For myself, I could do nothing but lie and watch the coming of the dawn. I could see it beating itself into the darkness long before there was anything to which one could give the name of light. It was like a succession of great cosmic throbs, after each of which the veil was a little more translucent.

In my nostrils was the sweet, penetrating smell of lumber, subtly laden with the memories of the days when I was a boy. The Canadian differs from the American largely, I think, in the closeness of his forest-and-farm associations. Not that the American hasn’t the farm and the forest, too, but he has moved farther away from them. The mill, the factory, and the office have supplanted them—in imagination when not in fact, and in fact when not in imagination. If the woods call him he has to go to them—for a week, or two, or three at a time; but he comes back inevitably to a life in which the woods play little part. The Canadian never leaves that life. The primeval still enters into his cities and his thoughts. Some day it may be different; but as yet he is the son of rivers, lakes, and forests. There is always in him a strain of the voyageur. The true Canadian never ceases to smell balsam or to hear the lapping of water on wild shores.

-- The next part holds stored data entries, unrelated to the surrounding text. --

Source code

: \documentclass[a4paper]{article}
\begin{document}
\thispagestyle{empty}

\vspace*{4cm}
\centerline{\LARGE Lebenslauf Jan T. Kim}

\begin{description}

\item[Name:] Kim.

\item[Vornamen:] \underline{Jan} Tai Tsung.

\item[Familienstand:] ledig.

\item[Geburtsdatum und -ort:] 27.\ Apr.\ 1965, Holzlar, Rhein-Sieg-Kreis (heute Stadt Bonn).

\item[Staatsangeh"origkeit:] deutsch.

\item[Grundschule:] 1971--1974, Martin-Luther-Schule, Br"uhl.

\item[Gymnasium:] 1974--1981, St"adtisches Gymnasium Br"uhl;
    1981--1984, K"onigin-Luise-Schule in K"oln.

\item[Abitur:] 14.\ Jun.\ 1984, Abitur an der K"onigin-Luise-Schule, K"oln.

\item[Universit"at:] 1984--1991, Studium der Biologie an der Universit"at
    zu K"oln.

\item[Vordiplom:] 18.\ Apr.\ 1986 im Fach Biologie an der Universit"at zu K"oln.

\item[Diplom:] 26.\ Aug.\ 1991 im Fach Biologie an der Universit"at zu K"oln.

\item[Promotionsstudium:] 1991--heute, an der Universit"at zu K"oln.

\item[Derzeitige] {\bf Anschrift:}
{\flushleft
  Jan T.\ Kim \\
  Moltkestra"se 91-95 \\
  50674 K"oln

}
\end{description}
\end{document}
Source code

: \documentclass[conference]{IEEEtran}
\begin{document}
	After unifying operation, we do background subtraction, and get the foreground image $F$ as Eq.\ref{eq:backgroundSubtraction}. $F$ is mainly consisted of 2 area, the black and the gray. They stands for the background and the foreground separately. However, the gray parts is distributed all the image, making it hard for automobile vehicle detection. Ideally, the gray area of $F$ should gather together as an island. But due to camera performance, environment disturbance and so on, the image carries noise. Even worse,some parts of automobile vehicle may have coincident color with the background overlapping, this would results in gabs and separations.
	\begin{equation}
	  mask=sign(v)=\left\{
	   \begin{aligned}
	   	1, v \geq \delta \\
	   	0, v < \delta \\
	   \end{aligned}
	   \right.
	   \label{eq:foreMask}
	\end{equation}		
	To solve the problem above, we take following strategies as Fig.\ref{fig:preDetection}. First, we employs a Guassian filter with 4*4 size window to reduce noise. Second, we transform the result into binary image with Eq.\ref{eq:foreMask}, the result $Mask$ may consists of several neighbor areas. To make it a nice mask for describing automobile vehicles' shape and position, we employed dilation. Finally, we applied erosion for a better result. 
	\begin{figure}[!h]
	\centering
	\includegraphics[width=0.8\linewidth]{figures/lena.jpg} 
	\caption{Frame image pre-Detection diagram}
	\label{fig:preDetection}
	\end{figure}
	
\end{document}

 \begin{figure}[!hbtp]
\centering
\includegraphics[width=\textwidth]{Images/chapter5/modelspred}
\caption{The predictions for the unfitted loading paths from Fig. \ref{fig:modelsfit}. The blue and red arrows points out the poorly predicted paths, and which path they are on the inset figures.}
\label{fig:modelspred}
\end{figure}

It was balsam that I smelled now. The lapping of water soothed me as the river, too, began to wake. It woke with a faint noise of paddle-wheels, followed by a bellow like the call of some sea monster to its mate. Right below me and close to the slip I heard the measured dip of oars. Hoarse calls of men, from deck to deck or from deck to dock, had a weird, watchful sound, as though the darkness were peopled with Flying Dutchmen. Lights glided up and down the river—which itself remained unseen—mostly gold lights, but now and then a colored one. Chains of lights fringed the New Jersey shore, where, far away, sleepless factories threw up dim red flares. A rising southeast wind not only hid the stars under banks of clouds, but went whistling eerily round the corners of the lumber-piles. The scent of pine, and all the pungent, nameless odors of the riverside, began to be infused with the smell—if it is a smell—of coming rain.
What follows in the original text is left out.